▸ **Data**
......

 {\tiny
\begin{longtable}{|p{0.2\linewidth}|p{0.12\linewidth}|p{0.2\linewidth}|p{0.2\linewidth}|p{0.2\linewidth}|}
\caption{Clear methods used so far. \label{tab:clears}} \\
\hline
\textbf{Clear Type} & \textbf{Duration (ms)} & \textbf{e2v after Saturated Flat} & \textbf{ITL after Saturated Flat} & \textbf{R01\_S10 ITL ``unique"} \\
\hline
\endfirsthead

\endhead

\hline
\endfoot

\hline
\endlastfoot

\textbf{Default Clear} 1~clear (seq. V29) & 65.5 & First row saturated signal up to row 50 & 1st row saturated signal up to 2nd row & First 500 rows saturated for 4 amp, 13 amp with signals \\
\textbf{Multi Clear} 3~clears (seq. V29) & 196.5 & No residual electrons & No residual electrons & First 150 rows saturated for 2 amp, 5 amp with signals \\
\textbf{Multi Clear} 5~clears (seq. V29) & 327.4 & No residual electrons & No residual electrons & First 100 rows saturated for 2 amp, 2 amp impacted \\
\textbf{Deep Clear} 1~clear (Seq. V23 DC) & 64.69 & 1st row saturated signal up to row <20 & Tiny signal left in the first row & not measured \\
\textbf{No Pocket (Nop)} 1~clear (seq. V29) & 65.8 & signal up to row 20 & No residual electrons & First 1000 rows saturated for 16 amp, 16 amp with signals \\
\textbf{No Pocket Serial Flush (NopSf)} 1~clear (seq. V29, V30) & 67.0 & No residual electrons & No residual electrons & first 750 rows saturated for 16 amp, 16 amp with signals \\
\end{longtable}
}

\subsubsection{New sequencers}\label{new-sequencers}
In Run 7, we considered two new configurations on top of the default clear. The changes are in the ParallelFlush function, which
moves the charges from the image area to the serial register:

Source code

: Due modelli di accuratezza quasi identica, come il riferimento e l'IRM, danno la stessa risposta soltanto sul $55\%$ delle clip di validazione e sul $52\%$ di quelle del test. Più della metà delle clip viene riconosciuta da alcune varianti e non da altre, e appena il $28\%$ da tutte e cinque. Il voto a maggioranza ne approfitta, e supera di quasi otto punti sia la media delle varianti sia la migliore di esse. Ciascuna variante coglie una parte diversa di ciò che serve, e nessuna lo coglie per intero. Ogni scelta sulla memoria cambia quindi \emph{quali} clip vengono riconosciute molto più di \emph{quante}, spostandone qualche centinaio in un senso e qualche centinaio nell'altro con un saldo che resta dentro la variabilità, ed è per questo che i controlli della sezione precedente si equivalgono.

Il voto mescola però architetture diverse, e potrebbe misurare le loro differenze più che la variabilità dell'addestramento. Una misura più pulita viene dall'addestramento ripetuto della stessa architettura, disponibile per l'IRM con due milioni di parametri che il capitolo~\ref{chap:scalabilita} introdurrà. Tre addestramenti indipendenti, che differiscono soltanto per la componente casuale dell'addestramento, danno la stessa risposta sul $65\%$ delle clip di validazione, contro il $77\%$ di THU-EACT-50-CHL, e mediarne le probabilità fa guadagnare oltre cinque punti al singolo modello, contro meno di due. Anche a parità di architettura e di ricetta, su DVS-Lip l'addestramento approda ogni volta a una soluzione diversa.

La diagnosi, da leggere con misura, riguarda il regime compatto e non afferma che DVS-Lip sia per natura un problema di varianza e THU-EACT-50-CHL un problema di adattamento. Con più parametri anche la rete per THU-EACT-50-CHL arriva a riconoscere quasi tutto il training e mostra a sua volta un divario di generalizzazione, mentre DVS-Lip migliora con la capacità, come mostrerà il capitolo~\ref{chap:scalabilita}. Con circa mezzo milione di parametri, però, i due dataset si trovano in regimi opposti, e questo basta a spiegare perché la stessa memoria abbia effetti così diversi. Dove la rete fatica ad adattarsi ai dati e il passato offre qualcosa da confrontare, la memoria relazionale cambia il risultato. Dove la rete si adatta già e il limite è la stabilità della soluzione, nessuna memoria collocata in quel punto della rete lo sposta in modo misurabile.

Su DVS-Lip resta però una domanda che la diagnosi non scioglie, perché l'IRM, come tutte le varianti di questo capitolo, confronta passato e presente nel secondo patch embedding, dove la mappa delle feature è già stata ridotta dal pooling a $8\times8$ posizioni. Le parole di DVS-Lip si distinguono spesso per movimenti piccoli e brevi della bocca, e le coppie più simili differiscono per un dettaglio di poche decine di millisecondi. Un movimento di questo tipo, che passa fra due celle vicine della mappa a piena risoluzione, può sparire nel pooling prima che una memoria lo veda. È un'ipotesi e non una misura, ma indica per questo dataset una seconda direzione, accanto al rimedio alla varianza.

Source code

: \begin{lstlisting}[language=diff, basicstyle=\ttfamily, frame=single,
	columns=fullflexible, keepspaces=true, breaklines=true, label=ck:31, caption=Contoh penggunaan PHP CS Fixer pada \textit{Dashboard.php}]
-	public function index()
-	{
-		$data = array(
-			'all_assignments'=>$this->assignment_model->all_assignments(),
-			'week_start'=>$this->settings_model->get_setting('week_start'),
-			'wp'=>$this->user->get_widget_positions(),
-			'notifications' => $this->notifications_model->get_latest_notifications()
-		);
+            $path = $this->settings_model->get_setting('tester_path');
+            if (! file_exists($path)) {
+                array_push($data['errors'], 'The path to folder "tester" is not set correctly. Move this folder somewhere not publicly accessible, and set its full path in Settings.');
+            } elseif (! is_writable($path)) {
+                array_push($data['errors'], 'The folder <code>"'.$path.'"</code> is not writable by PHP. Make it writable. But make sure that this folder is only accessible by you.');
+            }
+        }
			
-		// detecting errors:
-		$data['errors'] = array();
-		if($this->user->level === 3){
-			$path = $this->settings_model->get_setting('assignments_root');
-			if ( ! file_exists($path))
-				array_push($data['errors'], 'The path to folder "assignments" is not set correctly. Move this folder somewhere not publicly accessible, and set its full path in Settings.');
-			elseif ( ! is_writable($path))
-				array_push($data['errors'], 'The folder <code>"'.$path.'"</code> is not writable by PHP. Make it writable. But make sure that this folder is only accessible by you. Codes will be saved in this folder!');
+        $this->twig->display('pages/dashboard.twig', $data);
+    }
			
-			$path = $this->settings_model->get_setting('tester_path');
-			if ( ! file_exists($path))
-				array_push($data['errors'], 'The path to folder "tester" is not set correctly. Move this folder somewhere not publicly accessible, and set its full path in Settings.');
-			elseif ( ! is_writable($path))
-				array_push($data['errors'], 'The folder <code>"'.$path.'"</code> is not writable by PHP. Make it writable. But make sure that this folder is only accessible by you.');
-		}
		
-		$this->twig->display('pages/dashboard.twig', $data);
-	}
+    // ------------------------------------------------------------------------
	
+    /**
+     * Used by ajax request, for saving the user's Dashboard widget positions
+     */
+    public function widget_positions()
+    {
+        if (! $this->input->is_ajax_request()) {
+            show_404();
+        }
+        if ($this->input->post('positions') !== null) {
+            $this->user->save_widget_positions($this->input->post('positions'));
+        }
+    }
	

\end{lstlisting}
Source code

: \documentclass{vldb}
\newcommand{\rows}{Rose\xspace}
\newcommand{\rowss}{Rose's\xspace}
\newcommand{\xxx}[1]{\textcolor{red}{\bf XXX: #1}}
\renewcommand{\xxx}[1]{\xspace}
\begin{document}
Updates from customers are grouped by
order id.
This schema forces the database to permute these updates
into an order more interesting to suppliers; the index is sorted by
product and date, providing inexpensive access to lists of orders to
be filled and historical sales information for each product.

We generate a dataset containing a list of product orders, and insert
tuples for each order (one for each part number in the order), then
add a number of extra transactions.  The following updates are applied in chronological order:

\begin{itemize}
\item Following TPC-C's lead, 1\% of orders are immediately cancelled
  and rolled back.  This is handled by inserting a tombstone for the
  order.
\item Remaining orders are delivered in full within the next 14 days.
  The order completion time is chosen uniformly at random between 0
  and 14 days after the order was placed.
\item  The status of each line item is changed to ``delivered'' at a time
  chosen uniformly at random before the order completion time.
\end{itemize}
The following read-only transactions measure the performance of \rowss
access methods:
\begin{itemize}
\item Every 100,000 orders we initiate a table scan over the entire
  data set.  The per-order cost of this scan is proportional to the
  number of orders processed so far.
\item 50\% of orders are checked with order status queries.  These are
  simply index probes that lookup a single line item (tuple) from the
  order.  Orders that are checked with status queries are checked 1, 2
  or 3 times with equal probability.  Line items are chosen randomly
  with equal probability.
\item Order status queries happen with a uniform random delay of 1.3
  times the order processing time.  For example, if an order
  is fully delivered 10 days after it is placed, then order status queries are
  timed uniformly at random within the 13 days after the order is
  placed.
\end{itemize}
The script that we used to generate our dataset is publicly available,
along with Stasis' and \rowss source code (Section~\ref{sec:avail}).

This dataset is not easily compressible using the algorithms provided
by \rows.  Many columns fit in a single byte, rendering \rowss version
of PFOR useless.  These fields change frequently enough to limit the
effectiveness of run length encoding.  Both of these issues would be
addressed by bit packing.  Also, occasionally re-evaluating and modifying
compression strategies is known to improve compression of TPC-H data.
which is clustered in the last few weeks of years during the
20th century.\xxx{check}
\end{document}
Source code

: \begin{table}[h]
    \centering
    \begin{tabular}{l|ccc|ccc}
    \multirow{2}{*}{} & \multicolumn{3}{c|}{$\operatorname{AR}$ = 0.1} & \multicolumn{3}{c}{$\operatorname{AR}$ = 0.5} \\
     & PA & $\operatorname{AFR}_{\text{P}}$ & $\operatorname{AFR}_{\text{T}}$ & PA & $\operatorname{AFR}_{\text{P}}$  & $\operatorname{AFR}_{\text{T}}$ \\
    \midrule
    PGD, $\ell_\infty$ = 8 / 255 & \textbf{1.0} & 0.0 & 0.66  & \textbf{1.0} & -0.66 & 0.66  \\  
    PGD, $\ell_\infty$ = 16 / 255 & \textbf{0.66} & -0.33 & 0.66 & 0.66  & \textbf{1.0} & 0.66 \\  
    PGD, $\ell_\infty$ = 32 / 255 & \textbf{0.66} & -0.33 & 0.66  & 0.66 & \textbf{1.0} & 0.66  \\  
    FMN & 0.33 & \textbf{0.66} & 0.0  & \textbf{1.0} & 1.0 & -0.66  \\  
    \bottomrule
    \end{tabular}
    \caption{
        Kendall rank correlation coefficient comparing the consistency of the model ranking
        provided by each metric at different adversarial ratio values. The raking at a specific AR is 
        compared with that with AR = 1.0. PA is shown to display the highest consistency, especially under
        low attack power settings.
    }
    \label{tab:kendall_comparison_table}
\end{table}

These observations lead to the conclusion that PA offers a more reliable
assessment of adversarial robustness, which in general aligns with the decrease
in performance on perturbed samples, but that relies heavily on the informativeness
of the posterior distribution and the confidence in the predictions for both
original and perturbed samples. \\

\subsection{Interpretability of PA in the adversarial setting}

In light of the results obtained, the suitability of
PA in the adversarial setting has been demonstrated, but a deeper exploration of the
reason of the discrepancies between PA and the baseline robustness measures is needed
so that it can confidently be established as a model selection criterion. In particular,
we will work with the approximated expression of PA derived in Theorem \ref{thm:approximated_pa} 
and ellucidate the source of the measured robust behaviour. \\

......

▸ **Task description**
How many of the lines above hold the word "completion"? Answer with only the number.

▸ **Exercise solution**
2